Launching just today is an awesome new ideas competition called Reburbia.
In a future where limited natural resources will force us to find better solutions for density and efficiency, what will become of the cul-de-sacs, cookie-cutter tract houses and generic strip malls that have long upheld the diffuse infrastructure of suburbia? How can we redirect these existing spaces to promote sustainability, walkability, and community?
How would you put the suburbs to better use? Would you replace them altogether?
Or, from spaceports to agricultural plots, from newly walkable town cores to micronations, what should the suburbs become? Perhaps empty, foreclosed houses should be transformed into, say, zoos for the displaced native species of the region… Or perhaps every house on a certain cul-de-sac should be linked by paths and awnings and turned into a library: fiction in one house, history in another… Or perhaps the suburbs should simply become a ruins park, rotting in on themselves in summer thunderstorms.
Co-sponsored by Inhabitat, the contest’s judges are Jill Fehrenbacher, Sarah Rich, Fritz Haeg, Paul Petrunia, Thomas Ermacora, Allan Chochinov, and myself. It’s a fantastic group of people to be with, I have to say, and I can’t wait to see how people respond.
So go theoretical, go structural, go narrative, go botanical, go cynical, go scifi: tell us how you would redesign the suburbs.
Check out the Reburbia website for more info, including the schedule.
And good luck!
18 thoughts on “Reburbia”
Well I think at least every city needs a good suburban paintball field. 🙂
Or how about a neighbourhood of houses, streets and infrastructure sliced in half as full scale cutaway models for engineering & architecture students to tour around?
What's with the 3 week deadline? And what's with the constant slamming of suburbia by metrosexual magazines like Dwell? "I live in a condo and rent a prius zip car."
Chew on this: Americans love suburbia. They work for it: the big yards, pools, Tuscan arches, Corinthian columns, and three car garages. It's not about urbanism or achitecture but how much you can buy and what you can park in the driveway.
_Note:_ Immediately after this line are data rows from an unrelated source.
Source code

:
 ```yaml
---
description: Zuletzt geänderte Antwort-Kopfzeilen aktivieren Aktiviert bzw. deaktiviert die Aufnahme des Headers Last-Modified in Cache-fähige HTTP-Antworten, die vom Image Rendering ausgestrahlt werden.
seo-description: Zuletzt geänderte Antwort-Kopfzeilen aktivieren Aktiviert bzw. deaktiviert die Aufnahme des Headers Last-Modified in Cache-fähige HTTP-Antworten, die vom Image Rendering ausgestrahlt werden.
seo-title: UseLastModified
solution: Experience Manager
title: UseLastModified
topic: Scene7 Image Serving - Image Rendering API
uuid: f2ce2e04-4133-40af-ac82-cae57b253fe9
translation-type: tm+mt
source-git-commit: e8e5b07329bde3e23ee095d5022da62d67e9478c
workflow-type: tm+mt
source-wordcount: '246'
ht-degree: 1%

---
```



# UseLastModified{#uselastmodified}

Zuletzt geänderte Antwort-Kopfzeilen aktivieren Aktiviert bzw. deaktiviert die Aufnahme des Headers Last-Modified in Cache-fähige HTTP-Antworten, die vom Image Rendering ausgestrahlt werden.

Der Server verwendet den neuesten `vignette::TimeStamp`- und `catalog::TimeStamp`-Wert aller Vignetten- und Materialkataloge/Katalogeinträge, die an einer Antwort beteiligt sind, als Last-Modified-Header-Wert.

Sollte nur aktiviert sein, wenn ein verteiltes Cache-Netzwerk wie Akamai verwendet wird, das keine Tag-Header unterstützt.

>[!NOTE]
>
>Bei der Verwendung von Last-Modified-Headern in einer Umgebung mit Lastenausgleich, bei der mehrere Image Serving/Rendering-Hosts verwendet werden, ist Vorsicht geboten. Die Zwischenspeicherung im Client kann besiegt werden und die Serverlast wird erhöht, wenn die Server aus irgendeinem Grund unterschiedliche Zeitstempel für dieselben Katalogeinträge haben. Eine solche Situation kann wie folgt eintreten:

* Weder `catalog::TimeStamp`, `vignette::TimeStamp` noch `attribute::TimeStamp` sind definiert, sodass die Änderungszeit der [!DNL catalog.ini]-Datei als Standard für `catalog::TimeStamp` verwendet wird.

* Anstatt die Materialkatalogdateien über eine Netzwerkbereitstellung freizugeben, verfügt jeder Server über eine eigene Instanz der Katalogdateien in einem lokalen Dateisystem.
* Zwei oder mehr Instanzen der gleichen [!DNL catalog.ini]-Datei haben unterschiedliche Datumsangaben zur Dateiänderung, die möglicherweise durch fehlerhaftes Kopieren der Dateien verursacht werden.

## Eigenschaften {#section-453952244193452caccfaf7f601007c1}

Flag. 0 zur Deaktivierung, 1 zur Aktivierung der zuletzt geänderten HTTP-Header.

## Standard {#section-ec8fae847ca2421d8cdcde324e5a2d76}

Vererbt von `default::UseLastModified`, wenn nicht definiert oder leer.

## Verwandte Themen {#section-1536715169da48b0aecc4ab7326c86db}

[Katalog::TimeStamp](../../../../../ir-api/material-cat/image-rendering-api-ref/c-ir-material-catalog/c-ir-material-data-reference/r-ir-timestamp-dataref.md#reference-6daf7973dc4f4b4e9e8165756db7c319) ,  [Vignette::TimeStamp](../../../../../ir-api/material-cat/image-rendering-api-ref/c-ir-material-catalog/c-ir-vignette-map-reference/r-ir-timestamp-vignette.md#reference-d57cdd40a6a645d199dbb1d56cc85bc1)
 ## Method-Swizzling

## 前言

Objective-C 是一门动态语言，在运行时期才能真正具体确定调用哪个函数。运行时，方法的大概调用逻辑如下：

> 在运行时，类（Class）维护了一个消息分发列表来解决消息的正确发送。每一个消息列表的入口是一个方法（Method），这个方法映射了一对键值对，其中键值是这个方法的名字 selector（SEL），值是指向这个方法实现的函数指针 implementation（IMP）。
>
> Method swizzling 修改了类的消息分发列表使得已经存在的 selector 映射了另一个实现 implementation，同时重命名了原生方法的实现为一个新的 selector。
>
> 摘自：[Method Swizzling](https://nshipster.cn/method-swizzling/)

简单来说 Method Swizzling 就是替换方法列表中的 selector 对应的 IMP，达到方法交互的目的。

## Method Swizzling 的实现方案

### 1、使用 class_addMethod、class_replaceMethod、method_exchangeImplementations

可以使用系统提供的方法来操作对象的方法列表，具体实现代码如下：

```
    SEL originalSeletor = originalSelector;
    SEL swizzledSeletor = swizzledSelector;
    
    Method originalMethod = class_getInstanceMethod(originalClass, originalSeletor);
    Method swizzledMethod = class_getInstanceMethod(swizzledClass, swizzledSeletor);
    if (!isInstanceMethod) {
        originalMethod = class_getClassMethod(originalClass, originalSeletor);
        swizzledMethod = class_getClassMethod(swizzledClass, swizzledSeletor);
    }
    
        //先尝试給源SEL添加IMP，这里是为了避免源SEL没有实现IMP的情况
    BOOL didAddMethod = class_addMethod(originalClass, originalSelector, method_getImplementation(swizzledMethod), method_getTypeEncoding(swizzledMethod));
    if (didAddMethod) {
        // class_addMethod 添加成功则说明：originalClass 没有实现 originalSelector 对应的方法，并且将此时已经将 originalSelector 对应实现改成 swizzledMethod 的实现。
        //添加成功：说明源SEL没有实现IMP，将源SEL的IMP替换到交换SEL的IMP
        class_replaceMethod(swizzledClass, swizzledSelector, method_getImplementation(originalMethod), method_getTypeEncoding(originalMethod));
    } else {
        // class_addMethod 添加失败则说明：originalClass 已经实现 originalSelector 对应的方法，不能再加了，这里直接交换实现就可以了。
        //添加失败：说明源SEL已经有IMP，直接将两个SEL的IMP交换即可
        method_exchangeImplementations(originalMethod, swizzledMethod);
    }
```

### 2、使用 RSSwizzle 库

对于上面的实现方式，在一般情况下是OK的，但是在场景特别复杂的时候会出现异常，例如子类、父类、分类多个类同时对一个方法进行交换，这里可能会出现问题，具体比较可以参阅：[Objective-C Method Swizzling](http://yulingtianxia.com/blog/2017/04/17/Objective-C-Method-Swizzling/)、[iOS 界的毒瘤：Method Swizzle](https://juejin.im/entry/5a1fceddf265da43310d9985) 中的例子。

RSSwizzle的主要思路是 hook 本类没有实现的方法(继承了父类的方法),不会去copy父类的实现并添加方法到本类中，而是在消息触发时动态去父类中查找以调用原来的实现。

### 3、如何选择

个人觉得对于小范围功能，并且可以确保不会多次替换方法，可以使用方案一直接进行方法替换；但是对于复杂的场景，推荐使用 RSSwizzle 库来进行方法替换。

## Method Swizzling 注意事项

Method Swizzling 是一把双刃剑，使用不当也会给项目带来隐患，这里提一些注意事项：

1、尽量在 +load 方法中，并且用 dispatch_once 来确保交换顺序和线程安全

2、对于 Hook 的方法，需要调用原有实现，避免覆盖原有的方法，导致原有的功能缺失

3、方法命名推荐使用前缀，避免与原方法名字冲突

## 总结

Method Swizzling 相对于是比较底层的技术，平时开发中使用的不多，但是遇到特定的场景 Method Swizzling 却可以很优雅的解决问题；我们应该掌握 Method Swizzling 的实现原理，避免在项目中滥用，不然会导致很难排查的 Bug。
Keep sighing about European models with glossy high speed trains and little diesel cars used 6 times a months. The only real competition entry is what was there before: cultivated land.
Simple idea: reduce by 1/2 the width of all suburban residential streets. They are generally plenty wide for traffic and, as developments like David Salmela's Jackson Meadow (in Minnesota) have shown, narrower roads are obvious solutions to reducing runoff, increasing green space (imagine a landscaped bike path replacing the excess half of the street), and increasing opportunities for personal interaction between neighborhood residents (the sort of thing that doesn't happen with isolated homes and wide swaths of pavement).
The base assumption for this competition is of course that the presumably-despicable generic American suburb is or shortly will be unused and unusable as it stands…that no one would or could use these suburban houses as shelter as they currently exist.
That's not likely to be true: besides "decaying" (or simply under-utilized) suburbs, if the news media can be trusted this economic depression (or "repression," perhaps) is also characterized by an increase in homelessness and in instant shanty-towns or tent-cities outside of major metropolitan areas, or perhaps in the bushes at the base of that bridge around the corner.
Reasonably, and charitably, the people in these nouveau favelas would probably appreciate any chunk of a decaying and inconvenient suburbs, because even a cookie-cutter McMansion with bad gypboard and leaking windows is presumably a "trade-up" with regard to a tent made of garbage bags and stinking grocery-store-dumpster cardboard or a mildew-encrusted sleeping bag on a cracked bit of damp tarmac. Even quite inconvenient or architecturally-despicable housing is preferable to none, for those who have no housing and need some right now (and not in some distant green future). Reasonably.
The corollary assumption for this competition is therefore that this is no longer an immediate, utterly pressing, utterly Reasonable need for housing, in the short term or long term, for the people who currently are homeless (many of whom, presumably, were removed from these same abandoned suburbs for entirely abstract–i.e., financial–reasons).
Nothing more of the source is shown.